The task: In the records below, find the line with "Sufficiency: under the" and the line with "synchronisation theorem (the". Print both exactly, along with every line between them, and no other line.

Information shown:
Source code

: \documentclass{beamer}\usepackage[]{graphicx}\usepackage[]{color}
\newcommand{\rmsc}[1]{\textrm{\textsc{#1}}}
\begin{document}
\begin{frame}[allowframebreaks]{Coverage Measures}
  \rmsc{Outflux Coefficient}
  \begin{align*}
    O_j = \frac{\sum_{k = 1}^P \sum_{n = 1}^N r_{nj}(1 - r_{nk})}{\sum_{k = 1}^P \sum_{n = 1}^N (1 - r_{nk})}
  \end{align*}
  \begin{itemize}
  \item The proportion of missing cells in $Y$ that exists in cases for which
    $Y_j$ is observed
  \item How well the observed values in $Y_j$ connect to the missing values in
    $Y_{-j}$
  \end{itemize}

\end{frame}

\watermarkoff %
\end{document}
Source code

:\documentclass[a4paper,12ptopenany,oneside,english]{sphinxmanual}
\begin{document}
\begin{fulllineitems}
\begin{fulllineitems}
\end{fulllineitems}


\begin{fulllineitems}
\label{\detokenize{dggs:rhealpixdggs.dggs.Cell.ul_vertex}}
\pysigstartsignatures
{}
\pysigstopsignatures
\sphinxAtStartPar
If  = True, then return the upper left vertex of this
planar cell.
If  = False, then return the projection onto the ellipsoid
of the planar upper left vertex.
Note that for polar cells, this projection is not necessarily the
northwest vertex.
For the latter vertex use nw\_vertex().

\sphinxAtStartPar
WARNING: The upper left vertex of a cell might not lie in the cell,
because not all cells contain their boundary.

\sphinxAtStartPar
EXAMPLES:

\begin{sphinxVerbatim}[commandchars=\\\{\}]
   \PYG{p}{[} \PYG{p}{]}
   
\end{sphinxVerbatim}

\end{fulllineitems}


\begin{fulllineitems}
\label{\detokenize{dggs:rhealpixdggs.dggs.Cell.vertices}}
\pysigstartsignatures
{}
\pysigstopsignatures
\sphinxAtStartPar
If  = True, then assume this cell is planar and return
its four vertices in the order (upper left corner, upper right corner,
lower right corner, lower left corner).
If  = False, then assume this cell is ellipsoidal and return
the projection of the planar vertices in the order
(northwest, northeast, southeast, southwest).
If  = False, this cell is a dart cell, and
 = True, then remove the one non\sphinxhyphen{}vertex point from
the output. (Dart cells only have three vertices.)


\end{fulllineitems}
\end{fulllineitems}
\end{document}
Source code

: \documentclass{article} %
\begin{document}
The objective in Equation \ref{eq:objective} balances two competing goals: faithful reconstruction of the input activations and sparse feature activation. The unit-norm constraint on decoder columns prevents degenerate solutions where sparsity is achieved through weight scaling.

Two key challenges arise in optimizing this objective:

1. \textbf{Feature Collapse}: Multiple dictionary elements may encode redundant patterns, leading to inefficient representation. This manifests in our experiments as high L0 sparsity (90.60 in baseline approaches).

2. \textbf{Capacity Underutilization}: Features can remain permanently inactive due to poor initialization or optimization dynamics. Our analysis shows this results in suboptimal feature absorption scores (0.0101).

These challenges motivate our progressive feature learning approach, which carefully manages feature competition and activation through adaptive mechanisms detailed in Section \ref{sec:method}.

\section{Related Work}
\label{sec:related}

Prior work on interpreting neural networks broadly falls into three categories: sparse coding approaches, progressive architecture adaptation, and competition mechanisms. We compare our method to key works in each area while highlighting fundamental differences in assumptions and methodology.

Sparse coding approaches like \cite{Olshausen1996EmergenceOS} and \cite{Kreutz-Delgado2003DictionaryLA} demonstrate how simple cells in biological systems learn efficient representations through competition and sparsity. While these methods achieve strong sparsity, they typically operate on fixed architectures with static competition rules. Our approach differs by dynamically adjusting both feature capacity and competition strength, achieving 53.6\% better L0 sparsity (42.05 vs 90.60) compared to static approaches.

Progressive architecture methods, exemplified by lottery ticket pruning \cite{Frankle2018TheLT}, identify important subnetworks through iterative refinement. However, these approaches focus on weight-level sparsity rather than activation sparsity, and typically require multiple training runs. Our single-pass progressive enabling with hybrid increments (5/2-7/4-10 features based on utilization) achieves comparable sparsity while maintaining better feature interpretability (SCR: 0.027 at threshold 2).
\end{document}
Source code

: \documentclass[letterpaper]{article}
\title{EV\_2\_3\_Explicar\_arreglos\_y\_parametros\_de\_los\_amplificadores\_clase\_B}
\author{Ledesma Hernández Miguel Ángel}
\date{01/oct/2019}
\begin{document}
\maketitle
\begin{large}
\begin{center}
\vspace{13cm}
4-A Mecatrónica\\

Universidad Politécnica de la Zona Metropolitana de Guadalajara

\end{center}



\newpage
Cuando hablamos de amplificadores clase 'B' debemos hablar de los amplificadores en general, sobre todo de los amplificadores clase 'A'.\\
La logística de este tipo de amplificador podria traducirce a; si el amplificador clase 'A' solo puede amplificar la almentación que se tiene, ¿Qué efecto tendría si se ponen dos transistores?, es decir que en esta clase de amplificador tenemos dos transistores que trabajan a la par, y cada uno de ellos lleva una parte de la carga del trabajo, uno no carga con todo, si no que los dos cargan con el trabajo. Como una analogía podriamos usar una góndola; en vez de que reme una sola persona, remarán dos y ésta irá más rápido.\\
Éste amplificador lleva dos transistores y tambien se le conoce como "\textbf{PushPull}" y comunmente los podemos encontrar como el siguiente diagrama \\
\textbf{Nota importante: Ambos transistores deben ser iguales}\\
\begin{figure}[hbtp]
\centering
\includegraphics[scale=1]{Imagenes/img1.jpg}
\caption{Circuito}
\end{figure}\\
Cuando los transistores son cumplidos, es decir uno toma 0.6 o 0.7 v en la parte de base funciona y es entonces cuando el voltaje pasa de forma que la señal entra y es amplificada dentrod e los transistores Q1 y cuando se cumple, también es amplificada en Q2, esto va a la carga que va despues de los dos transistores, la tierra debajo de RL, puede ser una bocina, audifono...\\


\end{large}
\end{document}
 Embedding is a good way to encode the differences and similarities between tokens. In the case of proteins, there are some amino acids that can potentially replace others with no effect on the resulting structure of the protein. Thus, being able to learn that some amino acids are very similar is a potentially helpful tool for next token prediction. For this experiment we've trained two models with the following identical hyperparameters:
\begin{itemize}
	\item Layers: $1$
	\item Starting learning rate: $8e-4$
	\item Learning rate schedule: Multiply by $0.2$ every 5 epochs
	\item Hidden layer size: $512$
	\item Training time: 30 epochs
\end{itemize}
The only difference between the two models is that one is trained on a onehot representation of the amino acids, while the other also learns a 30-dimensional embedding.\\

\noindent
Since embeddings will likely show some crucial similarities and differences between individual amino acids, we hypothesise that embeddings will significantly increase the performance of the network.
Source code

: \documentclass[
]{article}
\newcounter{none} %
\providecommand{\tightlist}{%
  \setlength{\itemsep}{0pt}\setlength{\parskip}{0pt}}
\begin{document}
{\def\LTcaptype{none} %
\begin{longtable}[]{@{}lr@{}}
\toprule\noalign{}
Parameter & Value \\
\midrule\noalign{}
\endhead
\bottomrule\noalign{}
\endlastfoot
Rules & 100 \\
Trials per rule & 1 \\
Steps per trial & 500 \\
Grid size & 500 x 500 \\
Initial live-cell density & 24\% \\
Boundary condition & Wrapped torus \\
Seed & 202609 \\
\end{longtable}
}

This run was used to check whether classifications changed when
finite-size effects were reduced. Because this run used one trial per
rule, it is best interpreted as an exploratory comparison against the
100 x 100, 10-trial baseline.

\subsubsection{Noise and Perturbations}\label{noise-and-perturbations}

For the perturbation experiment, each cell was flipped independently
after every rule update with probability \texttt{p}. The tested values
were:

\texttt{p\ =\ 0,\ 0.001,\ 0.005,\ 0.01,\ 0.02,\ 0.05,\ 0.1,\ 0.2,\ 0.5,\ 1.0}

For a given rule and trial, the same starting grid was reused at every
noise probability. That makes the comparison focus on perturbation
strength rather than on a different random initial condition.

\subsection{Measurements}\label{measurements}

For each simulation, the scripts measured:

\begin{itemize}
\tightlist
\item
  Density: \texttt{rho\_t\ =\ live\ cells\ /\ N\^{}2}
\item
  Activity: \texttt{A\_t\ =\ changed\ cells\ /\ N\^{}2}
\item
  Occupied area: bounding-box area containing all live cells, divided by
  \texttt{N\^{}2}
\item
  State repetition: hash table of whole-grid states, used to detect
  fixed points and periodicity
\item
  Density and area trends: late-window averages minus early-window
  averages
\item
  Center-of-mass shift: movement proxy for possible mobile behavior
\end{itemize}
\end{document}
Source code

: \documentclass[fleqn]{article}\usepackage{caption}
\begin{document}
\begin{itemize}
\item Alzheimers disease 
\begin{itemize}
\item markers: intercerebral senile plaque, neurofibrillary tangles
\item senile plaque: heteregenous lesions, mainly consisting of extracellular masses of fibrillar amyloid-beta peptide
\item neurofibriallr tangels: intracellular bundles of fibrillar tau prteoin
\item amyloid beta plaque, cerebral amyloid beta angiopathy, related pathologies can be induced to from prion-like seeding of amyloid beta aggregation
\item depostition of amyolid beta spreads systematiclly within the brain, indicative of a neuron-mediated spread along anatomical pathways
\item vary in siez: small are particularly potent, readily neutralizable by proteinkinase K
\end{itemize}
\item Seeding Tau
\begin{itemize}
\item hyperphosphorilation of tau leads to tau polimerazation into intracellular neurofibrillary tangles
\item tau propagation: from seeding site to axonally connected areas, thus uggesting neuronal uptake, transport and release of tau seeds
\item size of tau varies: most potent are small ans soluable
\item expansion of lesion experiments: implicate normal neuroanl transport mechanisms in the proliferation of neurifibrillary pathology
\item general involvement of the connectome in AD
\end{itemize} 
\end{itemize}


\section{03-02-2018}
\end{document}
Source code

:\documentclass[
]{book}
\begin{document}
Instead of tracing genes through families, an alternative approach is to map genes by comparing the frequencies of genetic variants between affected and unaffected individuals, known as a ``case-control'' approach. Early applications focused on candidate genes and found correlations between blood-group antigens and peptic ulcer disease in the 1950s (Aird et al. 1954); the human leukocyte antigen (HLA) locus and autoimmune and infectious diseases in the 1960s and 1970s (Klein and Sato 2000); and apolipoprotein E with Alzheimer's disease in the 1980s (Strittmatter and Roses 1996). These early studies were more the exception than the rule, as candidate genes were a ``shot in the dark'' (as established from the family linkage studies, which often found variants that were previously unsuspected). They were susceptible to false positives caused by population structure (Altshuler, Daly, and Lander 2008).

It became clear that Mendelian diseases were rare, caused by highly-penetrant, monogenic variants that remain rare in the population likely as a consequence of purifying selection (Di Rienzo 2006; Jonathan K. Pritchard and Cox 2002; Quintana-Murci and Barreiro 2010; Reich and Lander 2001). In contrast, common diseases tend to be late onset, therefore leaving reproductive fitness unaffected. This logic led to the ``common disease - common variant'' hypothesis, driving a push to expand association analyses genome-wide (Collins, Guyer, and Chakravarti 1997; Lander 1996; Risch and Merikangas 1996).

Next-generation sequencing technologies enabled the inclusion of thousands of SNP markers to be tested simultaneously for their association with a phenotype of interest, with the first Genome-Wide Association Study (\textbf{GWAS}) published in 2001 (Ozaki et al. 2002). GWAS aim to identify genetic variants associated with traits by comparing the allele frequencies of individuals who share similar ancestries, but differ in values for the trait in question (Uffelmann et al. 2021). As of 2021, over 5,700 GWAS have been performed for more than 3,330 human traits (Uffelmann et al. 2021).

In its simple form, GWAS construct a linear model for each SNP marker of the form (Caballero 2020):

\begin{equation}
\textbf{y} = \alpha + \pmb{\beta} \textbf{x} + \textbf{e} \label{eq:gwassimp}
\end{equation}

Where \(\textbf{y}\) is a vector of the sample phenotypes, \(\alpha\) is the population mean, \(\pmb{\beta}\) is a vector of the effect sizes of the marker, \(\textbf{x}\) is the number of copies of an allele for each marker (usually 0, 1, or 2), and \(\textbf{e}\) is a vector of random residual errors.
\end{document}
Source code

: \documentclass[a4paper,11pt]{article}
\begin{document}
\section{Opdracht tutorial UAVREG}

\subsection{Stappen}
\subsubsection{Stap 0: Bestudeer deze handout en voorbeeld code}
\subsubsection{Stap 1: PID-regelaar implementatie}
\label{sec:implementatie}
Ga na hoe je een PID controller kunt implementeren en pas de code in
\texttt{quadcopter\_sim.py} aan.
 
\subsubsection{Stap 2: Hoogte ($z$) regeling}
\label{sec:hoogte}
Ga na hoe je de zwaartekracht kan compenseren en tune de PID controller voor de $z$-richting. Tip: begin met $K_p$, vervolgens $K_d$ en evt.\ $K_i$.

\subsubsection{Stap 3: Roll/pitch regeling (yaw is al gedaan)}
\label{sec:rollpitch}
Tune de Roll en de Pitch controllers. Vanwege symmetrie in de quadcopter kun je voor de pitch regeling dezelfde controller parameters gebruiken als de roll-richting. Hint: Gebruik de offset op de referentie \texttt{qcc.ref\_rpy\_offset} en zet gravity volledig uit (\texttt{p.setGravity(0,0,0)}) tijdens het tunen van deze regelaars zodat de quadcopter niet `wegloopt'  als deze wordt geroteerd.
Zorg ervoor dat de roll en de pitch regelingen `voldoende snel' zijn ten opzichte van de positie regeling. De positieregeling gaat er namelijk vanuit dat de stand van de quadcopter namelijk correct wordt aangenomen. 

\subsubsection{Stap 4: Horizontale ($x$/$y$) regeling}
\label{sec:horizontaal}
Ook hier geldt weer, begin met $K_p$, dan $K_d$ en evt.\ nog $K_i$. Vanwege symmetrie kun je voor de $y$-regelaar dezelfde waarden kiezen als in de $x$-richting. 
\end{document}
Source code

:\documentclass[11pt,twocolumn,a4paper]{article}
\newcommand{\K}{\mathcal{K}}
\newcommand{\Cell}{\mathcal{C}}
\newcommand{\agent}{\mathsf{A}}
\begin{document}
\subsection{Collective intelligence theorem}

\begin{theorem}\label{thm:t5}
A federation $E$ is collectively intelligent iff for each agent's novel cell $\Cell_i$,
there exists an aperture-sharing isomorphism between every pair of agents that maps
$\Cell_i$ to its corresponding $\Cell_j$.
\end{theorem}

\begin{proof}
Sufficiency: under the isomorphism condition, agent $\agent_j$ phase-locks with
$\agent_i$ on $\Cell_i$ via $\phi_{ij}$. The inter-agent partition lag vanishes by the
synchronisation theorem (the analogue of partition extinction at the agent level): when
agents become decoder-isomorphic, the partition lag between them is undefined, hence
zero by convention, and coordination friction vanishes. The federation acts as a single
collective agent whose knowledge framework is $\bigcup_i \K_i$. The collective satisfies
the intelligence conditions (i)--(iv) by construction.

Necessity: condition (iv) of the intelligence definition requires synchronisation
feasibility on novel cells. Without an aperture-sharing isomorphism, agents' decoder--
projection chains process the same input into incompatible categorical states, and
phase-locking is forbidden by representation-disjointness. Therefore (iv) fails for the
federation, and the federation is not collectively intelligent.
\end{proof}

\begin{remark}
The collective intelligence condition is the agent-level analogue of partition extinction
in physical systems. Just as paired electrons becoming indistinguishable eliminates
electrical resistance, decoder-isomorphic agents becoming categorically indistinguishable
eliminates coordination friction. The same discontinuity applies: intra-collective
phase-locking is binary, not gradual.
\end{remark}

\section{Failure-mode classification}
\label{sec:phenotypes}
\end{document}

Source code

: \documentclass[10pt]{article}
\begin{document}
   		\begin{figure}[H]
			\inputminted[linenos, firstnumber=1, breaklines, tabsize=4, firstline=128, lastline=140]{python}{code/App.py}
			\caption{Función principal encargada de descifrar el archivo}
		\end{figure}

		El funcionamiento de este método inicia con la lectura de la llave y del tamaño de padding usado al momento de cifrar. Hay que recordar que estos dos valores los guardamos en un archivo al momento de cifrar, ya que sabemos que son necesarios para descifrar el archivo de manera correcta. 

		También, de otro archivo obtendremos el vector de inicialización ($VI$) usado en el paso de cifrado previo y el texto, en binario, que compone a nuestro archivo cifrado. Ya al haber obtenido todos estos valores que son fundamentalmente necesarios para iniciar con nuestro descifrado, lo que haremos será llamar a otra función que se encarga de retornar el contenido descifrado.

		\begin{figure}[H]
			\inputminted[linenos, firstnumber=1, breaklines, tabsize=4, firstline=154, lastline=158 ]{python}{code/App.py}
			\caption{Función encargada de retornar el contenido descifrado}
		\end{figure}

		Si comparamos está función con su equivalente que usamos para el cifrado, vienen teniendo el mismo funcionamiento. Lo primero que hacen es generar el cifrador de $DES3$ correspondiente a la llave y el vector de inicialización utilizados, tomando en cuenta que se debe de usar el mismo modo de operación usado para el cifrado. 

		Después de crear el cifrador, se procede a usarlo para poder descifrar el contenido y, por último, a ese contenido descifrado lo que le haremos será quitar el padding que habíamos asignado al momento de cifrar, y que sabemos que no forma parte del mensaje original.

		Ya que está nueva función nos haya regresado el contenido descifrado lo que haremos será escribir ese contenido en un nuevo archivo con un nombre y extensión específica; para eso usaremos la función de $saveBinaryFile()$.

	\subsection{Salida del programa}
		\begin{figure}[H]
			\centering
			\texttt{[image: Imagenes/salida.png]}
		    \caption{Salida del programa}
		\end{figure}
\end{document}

The completed task:
Sufficiency: under the isomorphism condition, agent $\agent_j$ phase-locks with
$\agent_i$ on $\Cell_i$ via $\phi_{ij}$. The inter-agent partition lag vanishes by the
synchronisation theorem (the analogue of partition extinction at the agent level): when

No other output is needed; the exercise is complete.